## TASK STATEMENT
For the word "Mongoose", search the records and show each line in which it occurs.
___ EXERCISE MATERIALS ___
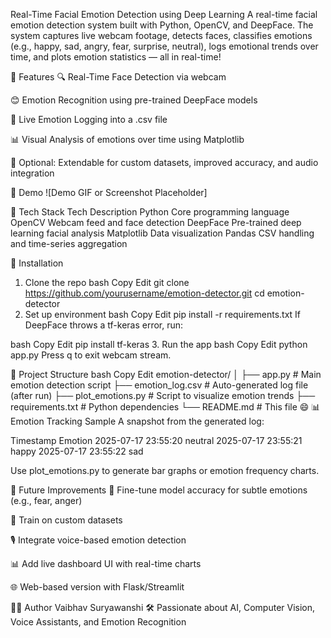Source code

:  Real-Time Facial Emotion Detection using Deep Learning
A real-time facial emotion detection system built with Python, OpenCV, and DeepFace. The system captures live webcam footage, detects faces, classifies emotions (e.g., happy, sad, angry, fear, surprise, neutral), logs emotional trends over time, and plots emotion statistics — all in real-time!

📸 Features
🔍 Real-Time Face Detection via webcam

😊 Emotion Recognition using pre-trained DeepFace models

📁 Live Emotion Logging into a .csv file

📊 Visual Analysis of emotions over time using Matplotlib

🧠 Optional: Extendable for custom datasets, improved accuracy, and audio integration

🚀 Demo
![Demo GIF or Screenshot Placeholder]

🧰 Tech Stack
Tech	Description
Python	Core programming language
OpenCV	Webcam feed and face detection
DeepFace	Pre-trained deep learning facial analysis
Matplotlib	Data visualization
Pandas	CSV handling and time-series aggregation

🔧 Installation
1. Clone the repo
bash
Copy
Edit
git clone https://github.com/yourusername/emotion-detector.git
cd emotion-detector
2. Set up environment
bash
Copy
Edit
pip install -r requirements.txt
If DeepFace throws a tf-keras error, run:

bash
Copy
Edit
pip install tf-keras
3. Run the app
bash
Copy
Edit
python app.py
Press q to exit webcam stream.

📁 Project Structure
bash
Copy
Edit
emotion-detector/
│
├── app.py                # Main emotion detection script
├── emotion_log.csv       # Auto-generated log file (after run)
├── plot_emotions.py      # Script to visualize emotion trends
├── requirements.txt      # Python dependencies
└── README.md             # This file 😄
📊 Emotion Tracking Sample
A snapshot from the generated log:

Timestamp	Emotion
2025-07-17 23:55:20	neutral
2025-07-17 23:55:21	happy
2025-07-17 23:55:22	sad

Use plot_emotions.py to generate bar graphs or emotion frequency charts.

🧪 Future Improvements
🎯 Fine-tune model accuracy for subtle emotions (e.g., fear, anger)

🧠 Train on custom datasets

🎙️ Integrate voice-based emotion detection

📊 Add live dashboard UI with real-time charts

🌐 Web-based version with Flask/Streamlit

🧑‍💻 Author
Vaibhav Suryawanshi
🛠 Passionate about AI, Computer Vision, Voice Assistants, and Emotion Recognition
___
___ EXERCISE MATERIALS ___
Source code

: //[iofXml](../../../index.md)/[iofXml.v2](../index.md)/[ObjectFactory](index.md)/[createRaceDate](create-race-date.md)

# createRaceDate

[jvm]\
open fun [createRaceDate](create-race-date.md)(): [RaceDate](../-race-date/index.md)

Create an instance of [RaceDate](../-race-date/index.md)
___
___ EXERCISE MATERIALS ___
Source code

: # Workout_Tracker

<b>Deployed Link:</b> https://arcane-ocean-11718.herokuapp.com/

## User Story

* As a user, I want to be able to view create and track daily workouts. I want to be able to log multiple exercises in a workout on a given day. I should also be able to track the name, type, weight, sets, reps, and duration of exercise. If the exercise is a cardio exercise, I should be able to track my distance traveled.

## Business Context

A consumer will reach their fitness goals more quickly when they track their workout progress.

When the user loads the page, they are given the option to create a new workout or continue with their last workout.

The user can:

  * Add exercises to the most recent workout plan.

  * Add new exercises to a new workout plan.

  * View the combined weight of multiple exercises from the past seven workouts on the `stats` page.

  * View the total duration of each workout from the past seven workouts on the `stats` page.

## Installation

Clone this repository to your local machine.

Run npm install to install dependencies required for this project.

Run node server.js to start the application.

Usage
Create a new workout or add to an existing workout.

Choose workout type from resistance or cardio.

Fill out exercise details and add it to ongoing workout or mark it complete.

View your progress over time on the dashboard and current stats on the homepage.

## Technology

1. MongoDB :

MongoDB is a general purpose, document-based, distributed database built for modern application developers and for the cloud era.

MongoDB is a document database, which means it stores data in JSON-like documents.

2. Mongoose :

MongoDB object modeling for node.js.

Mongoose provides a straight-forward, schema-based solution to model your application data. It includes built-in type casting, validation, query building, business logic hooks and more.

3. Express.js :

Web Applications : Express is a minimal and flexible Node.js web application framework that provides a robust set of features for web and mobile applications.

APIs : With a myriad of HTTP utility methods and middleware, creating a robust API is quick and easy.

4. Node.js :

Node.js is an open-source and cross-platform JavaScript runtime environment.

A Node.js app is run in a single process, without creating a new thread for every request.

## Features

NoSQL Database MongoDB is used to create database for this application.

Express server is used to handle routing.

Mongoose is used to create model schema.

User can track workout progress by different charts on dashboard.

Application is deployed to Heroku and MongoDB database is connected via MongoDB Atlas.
___
## EXPECTED ANSWER
2. Mongoose :
Mongoose provides a straight-forward, schema-based solution to model your application data. It includes built-in type casting, validation, query building, business logic hooks and more.
Mongoose is used to create model schema.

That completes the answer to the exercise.